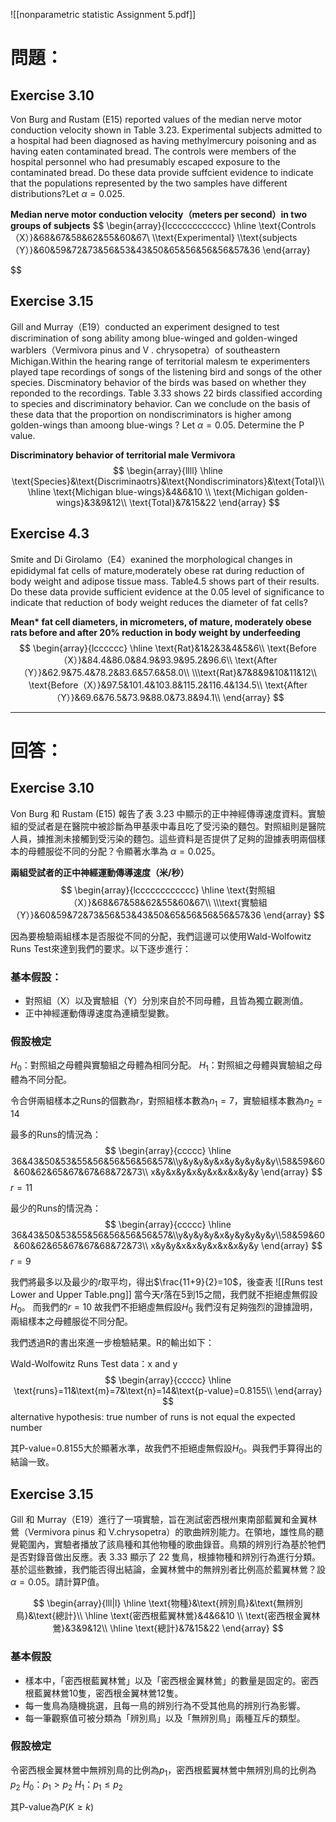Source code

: ![[nonparametric statistic Assignment 5.pdf]]
# 問題：
## Exercise 3.10
Von Burg and Rustam (E15) reported values of the median nerve motor conduction velocity shown in Table 3.23. Experimental subjects admitted to a hospital had been diagnosed as having methylmercury poisoning and as having eaten contaminated bread. The controls were members of the hospital personnel who had presumably escaped exposure to the contaminated bread. Do these data provide suffcient evidence to indicate that the populations represented by the two samples have different distributions?Let $\alpha = 0.025$.

**Median nerve motor conduction velocity（meters per second）in two groups of subjects**
$$
\begin{array}{lcccccccccccc}
\hline
\text{Controls（X）}&68&67&58&62&55&60&67\\
\\\text{Experimental} \\\text{subjects（Y）}&60&59&72&73&56&53&43&50&65&56&56&56&57&36
\end{array}

$$

## Exercise 3.15
Gill and Murray（E19）conducted an experiment designed to test discrimination of song ability among blue-winged and golden-winged warblers（Vermivora pinus and
V . chrysopetra）of southeastern Michigan.Within the hearing range of territorial malesm te experimenters played tape recordings of songs of the listening bird and songs of the other species. Discminatory behavior of the birds was based on whether they reponded to the recordings. Table 3.33 shows 22 birds classified according to species and discriminatory behavior. Can we conclude on the basis of these data that the proportion on nondiscriminators is higher among golden-wings than amoong blue-wings ? Let $\alpha = 0.05$. Determine the P value. 

**Discriminatory behavior of territorial male Vermivora**
$$
\begin{array}{llll}
\hline
\text{Species}&\text{Discriminaotrs}&\text{Nondiscriminators}&\text{Total}\\
\hline
\text{Michigan blue-wings}&4&6&10 \\
\text{Michigan golden-wings}&3&9&12\\
\text{Total}&7&15&22
\end{array}
$$
## Exercise 4.3
Smite and Di Girolamo（E4）exanined the morphological changes in epididymal fat cells of mature,moderately obese rat during reduction of body weight and adipose tissue mass. Table4.5 shows part of their results. Do these data provide sufficient evidence at the 0.05 level of significance to indicate that reduction of body weight reduces the diameter of fat cells?

**Mean\* fat cell diameters, in micrometers, of mature, moderately obese rats before and after 20% reduction in body weight by underfeeding**
$$
\begin{array}{lcccccc}
\hline
\text{Rat}&1&2&3&4&5&6\\
\text{Before（X）}&84.4&86.0&84.9&93.9&95.2&96.6\\
\text{After（Y）}&62.9&75.4&78.2&83.6&57.6&58.0\\
\\\text{Rat}&7&8&9&10&11&12\\
\text{Before（X）}&97.5&101.4&103.8&115.2&116.4&134.5\\
\text{After（Y）}&69.6&76.5&73.9&88.0&73.8&94.1\\
\end{array}
$$
- - -
# 回答：

## Exercise 3.10
Von Burg 和 Rustam (E15) 報告了表 3.23 中顯示的正中神經傳導速度資料。實驗組的受試者是在醫院中被診斷為甲基汞中毒且吃了受污染的麵包。對照組則是醫院人員，據推測未接觸到受污染的麵包。這些資料是否提供了足夠的證據表明兩個樣本的母體服從不同的分配？令顯著水準為 $\alpha = 0.025$。

**兩組受試者的正中神經運動傳導速度（米/秒）**
$$
\begin{array}{lcccccccccccc}
\hline
\text{對照組（X）}&68&67&58&62&55&60&67\\
\\\text{實驗組（Y）}&60&59&72&73&56&53&43&50&65&56&56&56&57&36
\end{array}
$$

因為要檢驗兩組樣本是否服從不同的分配，我們這邊可以使用Wald-Wolfowitz Runs Test來達到我們的要求。以下逐步進行：
### 基本假設：
- 對照組（X）以及實驗組（Y）分別來自於不同母體，且皆為獨立觀測值。
- 正中神經運動傳導速度為連續型變數。
### 假設檢定
$H_0$：對照組之母體與實驗組之母體為相同分配。
$H_1$：對照組之母體與實驗組之母體為不同分配。

令合併兩組樣本之Runs的個數為$r$，對照組樣本數為$n_1=7$，實驗組樣本數為$n_2=14$

最多的Runs的情況為：
$$
\begin{array}{ccccc}
\hline
36&43&50&53&55&56&56&56&56&57&\\y&y&y&y&x&y&y&y&y&y\\58&59&60&60&62&65&67&67&68&72&73\\
x&y&x&y&x&y&x&x&x&y&y
\end{array}
$$
$r=11$

最少的Runs的情況為：
$$
\begin{array}{ccccc}
\hline
36&43&50&53&55&56&56&56&56&57&\\y&y&y&y&x&y&y&y&y&y\\58&59&60&60&62&65&67&67&68&72&73\\
x&y&y&x&x&y&x&x&x&y&y
\end{array}
$$
$r=9$

我們將最多以及最少的$r$取平均，得出$\frac{11+9}{2}=10$，後查表
![[Runs test Lower and Upper Table.png]]
當今天$r$落在$5$到$15$之間，我們就不拒絕虛無假設$H_0$。
而我們的$r=10$
故我們不拒絕虛無假設$H_0$
我們沒有足夠強烈的證據證明，兩組樣本之母體服從不同分配。

我們透過R的書出來進一步檢驗結果。R的輸出如下：

Wald-Wolfowitz Runs Test
data：x and y
$$
\begin{array}{ccccc}
\hline
\text{runs}=11&\text{m}=7&\text{n}=14&\text{p-value}=0.8155\\
\end{array}
$$
alternative hypothesis: true number of runs is not equal the expected number

其P-value=0.8155大於顯著水準，故我們不拒絕虛無假設$H_0$。與我們手算得出的結論一致。


## Exercise 3.15
Gill 和 Murray（E19）進行了一項實驗，旨在測試密西根州東南部藍翼和金翼林鶯（Vermivora pinus 和 V.chrysopetra）的歌曲辨別能力。在領地，雄性鳥的聽覺範圍內，實驗者播放了該鳥種和其他物種的歌曲錄音。鳥類的辨別行為基於牠們是否對錄音做出反應。表 3.33 顯示了 22 隻鳥，根據物種和辨別行為進行分類。基於這些數據，我們能否得出結論，金翼林鶯中的無辨別者比例高於藍翼林鶯？設$\alpha = 0.05$。請計算P值。 

$$
\begin{array}{lll|l}
\hline
\text{物種}&\text{辨別鳥}&\text{無辨別鳥}&\text{總計}\\
\hline
\text{密西根藍翼林鶯}&4&6&10 \\
\text{密西根金翼林鶯}&3&9&12\\
\hline
\text{總計}&7&15&22
\end{array}
$$
### 基本假設
- 樣本中，「密西根藍翼林鶯」以及「密西根金翼林鶯」的數量是固定的。密西根藍翼林鶯10隻，密西根金翼林鶯12隻。
- 每一隻鳥為隨機挑選，且每一鳥的辨別行為不受其他鳥的辨別行為影響。
- 每一筆觀察值可被分類為「辨別鳥」以及「無辨別鳥」兩種互斥的類型。
### 假設檢定
令密西根金翼林鶯中無辨別鳥的比例為$p_1$，密西根藍翼林鶯中無辨別鳥的比例為$p_2$
$H_0$：$p_1>p_2$
$H_1$：$p_1\leq p_2$

其P-value為$P(K\geq k)$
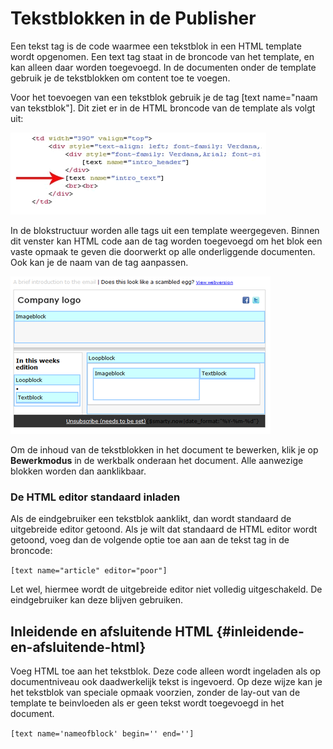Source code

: # Tekstblokken in de Publisher

Een tekst tag is de code waarmee een tekstblok in een HTML template
wordt opgenomen. Een text tag staat in de broncode van het template, en
kan alleen daar worden toegevoegd. In de documenten onder de template
gebruik je de tekstblokken om content toe te voegen.

Voor het toevoegen van een tekstblok gebruik je de tag [text name="naam
van tekstblok"]. Dit ziet er in de HTML broncode van de template als
volgt uit:

![](../images/textblockcode.png)

In de blokstructuur worden alle tags uit een template weergegeven.
Binnen dit venster kan HTML code aan de tag worden toegevoegd om het
blok een vaste opmaak te geven die doorwerkt op alle onderliggende
documenten. Ook kan je de naam van de tag aanpassen.

![](../images/documentloop.png)

Om de inhoud van de tekstblokken in het document te bewerken, klik je op
**Bewerkmodus** in de werkbalk onderaan het document. Alle aanwezige
blokken worden dan aanklikbaar.

### De HTML editor standaard inladen

Als de eindgebruiker een tekstblok aanklikt, dan wordt standaard de
uitgebreide editor getoond. Als je wilt dat standaard de HTML editor
wordt getoond, voeg dan de volgende optie toe aan aan de tekst tag in de
broncode:

`[text name="article" editor="poor"]`

Let wel, hiermee wordt de uitgebreide editor niet volledig
uitgeschakeld. De eindgebruiker kan deze blijven gebruiken.

## **Inleidende en afsluitende HTML** {#**inleidende-en-afsluitende-html**}

Voeg HTML toe aan het tekstblok. Deze code alleen wordt ingeladen als op
documentniveau ook daadwerkelijk tekst is ingevoerd. Op deze wijze kan
je het tekstblok van speciale opmaak voorzien, zonder de lay-out van de
template te beinvloeden als er geen tekst wordt toegevoegd in het
document.

`[text name='nameofblock' begin='' end='']`
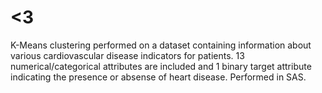 # <3
K-Means clustering performed on a dataset containing information about various cardiovascular disease indicators for patients. 13 numerical/categorical attributes are included and 1 binary target attribute indicating the presence or absense of heart disease. Performed in SAS. 
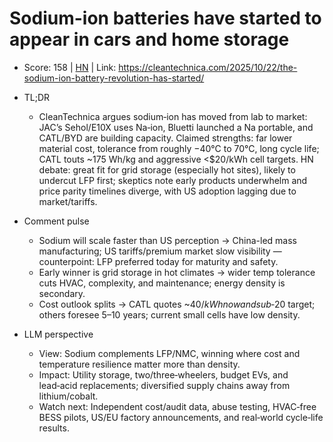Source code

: # Sodium-ion batteries have started to appear in cars and home storage

- Score: 158 | [HN](https://news.ycombinator.com/item?id=45677243) | Link: https://cleantechnica.com/2025/10/22/the-sodium-ion-battery-revolution-has-started/

- TL;DR
    - CleanTechnica argues sodium‑ion has moved from lab to market: JAC’s Sehol/E10X uses Na‑ion, Bluetti launched a Na portable, and CATL/BYD are building capacity. Claimed strengths: far lower material cost, tolerance from roughly −40°C to 70°C, long cycle life; CATL touts ~175 Wh/kg and aggressive <$20/kWh cell targets. HN debate: great fit for grid storage (especially hot sites), likely to undercut LFP first; skeptics note early products underwhelm and price parity timelines diverge, with US adoption lagging due to market/tariffs.

- Comment pulse
    - Sodium will scale faster than US perception → China-led mass manufacturing; US tariffs/premium market slow visibility — counterpoint: LFP preferred today for maturity and safety.
    - Early winner is grid storage in hot climates → wider temp tolerance cuts HVAC, complexity, and maintenance; energy density is secondary.
    - Cost outlook splits → CATL quotes ~$40/kWh now and sub‑$20 target; others foresee 5–10 years; current small cells have low density.

- LLM perspective
    - View: Sodium complements LFP/NMC, winning where cost and temperature resilience matter more than density.
    - Impact: Utility storage, two/three‑wheelers, budget EVs, and lead‑acid replacements; diversified supply chains away from lithium/cobalt.
    - Watch next: Independent cost/audit data, abuse testing, HVAC‑free BESS pilots, US/EU factory announcements, and real‑world cycle‑life results.
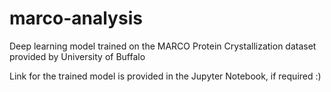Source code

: # marco-analysis
Deep learning model trained on the MARCO Protein Crystallization dataset provided by University of Buffalo

Link for the trained model is provided in the Jupyter Notebook, if required :)
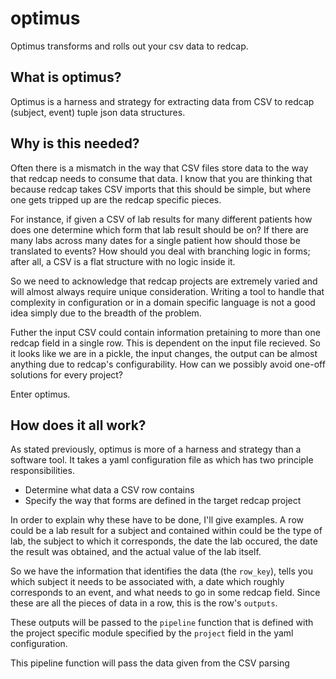 # optimus
Optimus transforms and rolls out your csv data to redcap.

## What is optimus? ##

Optimus is a harness and strategy for extracting data from CSV to redcap (subject, event) 
tuple json data structures.

## Why is this needed? ##

Often there is a mismatch in the way that CSV files store data to the way that redcap needs to consume
that data. I know that you are thinking that because redcap takes CSV imports that this should be simple,
but where one gets tripped up are the redcap specific pieces.

For instance, if given a CSV of lab results for many different patients how does one determine which form
that lab result should be on? If there are many labs across many dates for a single patient how should those
be translated to events? How should you deal with branching logic in forms; after all, a CSV is a flat structure 
with no logic inside it.

So we need to acknowledge that redcap projects are extremely varied and will almost always require
unique consideration. Writing a tool to handle that complexity in configuration or in a domain specific language
is not a good idea simply due to the breadth of the problem.

Futher the input CSV could contain information pretaining to more than one redcap field in a single row. This is
dependent on the input file recieved. So it looks like we are in a pickle, the input changes, the output can be 
almost anything due to redcap's configurability. How can we possibly avoid one-off solutions for every project?

Enter optimus.

## How does it all work? ##

As stated previously, optimus is more of a harness and strategy than a software tool. It takes a yaml configuration
file as which has two principle responsibilities. 

  * Determine what data a CSV row contains
  * Specify the way that forms are defined in the target redcap project

In order to explain why these have to be done, I'll give examples. 
A row could be a lab result for a subject and contained within could be the type of lab,
the subject to which it corresponds, the date the lab occured, the date the result was obtained,
and the actual value of the lab itself.

So we have the information that identifies the data (the `row_key`), 
tells you which subject it needs to be associated with,
a date which roughly corresponds to an event,
and what needs to go in some redcap field.
Since these are all the pieces of data in a row, this is the row's `outputs`.

These outputs will be passed to the `pipeline` function that is defined with the project specific module 
specified by the `project` field in the yaml configuration. 

This pipeline function will pass the data given from the CSV parsing
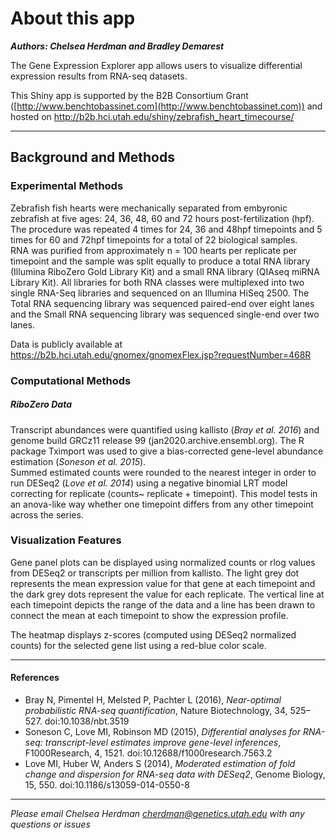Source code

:# About this app

***Authors: Chelsea Herdman and Bradley Demarest***

The Gene Expression Explorer app allows users to visualize differential expression results
from RNA-seq datasets.  

This Shiny app is supported by the B2B Consortium Grant ([http://www.benchtobassinet.com](http://www.benchtobassinet.com))
and hosted on http://b2b.hci.utah.edu/shiny/zebrafish_heart_timecourse/
***
## Background and Methods

### Experimental Methods

Zebrafish fish hearts were mechanically separated from embyronic zebrafish at
five ages: 24, 36, 48, 60 and 72 hours post-fertilization (hpf). The procedure was 
repeated 4 times for 24, 36 and 48hpf timepoints and 5 times for 60 and 72hpf timepoints 
for a total of 22 biological samples.  
RNA was purified from approximately n = 100 hearts per replicate per timepoint and the 
sample was split equally to produce a total RNA library (Illumina RiboZero Gold Library 
Kit) and a small RNA library (QIAseq miRNA Library Kit). All libraries for both RNA classes
were multiplexed into two single RNA-Seq libraries and sequenced on an Illumina HiSeq 2500.
The Total RNA sequencing library was sequenced paired-end over eight lanes and the Small RNA 
sequencing library was sequenced single-end over two lanes.

Data is publicly available at https://b2b.hci.utah.edu/gnomex/gnomexFlex.jsp?requestNumber=468R

### Computational Methods

##### *RiboZero Data*

Transcript abundances were quantified using kallisto (*Bray et al. 2016*) and genome build 
GRCz11 release 99 (jan2020.archive.ensembl.org). The R package Tximport was used to give a bias-corrected gene-level abundance estimation (*Soneson et al. 2015*).  
Summed estimated counts were rounded to the nearest integer in order to run DESeq2 (*Love et al. 2014*) using a negative binomial LRT model correcting for replicate 
(counts~ replicate + timepoint). This model tests in an anova-like way whether one timepoint
differs from any other timepoint across the series.

### Visualization Features

Gene panel plots can be displayed using normalized counts or rlog values from DESeq2 or 
transcripts per million from kallisto. The light grey dot represents the mean expression 
value for that gene at each timepoint and the dark grey dots represent the value for each 
replicate. The vertical line at each timepoint depicts the range of the data and a line has 
been drawn to connect the mean at each timepoint to show the expression profile.  

The heatmap displays z-scores (computed using DESeq2 normalized counts) for the selected gene list 
using a red-blue color scale.

***
#### References
* Bray N, Pimentel H, Melsted P, Pachter L (2016), _Near-optimal probabilistic RNA-seq quantification_, Nature Biotechnology, 34, 525–527. doi:10.1038/nbt.3519  
* Soneson C, Love MI, Robinson MD (2015), _Differential analyses for RNA-seq: transcript-level estimates improve gene-level inferences_, F1000Research, 4, 1521. doi:10.12688/f1000research.7563.2  
* Love MI, Huber W, Anders S (2014), _Moderated estimation of fold change and dispersion for RNA-seq data with DESeq2_, Genome Biology, 15, 550. doi:10.1186/s13059-014-0550-8  

***
*Please email Chelsea Herdman <cherdman@genetics.utah.edu> with any questions or issues*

* [WORK REQUEST]
Respond with the exact lines above running from the one containing "This pipeline function" to the one containing "Transcript abundances were", both ends kept and no pictures included.

* [TASK SOLUTION]
This pipeline function will pass the data given from the CSV parsing
Source code

:# About this app

***Authors: Chelsea Herdman and Bradley Demarest***

The Gene Expression Explorer app allows users to visualize differential expression results
from RNA-seq datasets.  

This Shiny app is supported by the B2B Consortium Grant ([http://www.benchtobassinet.com](http://www.benchtobassinet.com))
and hosted on http://b2b.hci.utah.edu/shiny/zebrafish_heart_timecourse/
***
## Background and Methods

### Experimental Methods

Zebrafish fish hearts were mechanically separated from embyronic zebrafish at
five ages: 24, 36, 48, 60 and 72 hours post-fertilization (hpf). The procedure was 
repeated 4 times for 24, 36 and 48hpf timepoints and 5 times for 60 and 72hpf timepoints 
for a total of 22 biological samples.  
RNA was purified from approximately n = 100 hearts per replicate per timepoint and the 
sample was split equally to produce a total RNA library (Illumina RiboZero Gold Library 
Kit) and a small RNA library (QIAseq miRNA Library Kit). All libraries for both RNA classes
were multiplexed into two single RNA-Seq libraries and sequenced on an Illumina HiSeq 2500.
The Total RNA sequencing library was sequenced paired-end over eight lanes and the Small RNA 
sequencing library was sequenced single-end over two lanes.

Data is publicly available at https://b2b.hci.utah.edu/gnomex/gnomexFlex.jsp?requestNumber=468R

### Computational Methods

##### *RiboZero Data*

Transcript abundances were quantified using kallisto (*Bray et al. 2016*) and genome build 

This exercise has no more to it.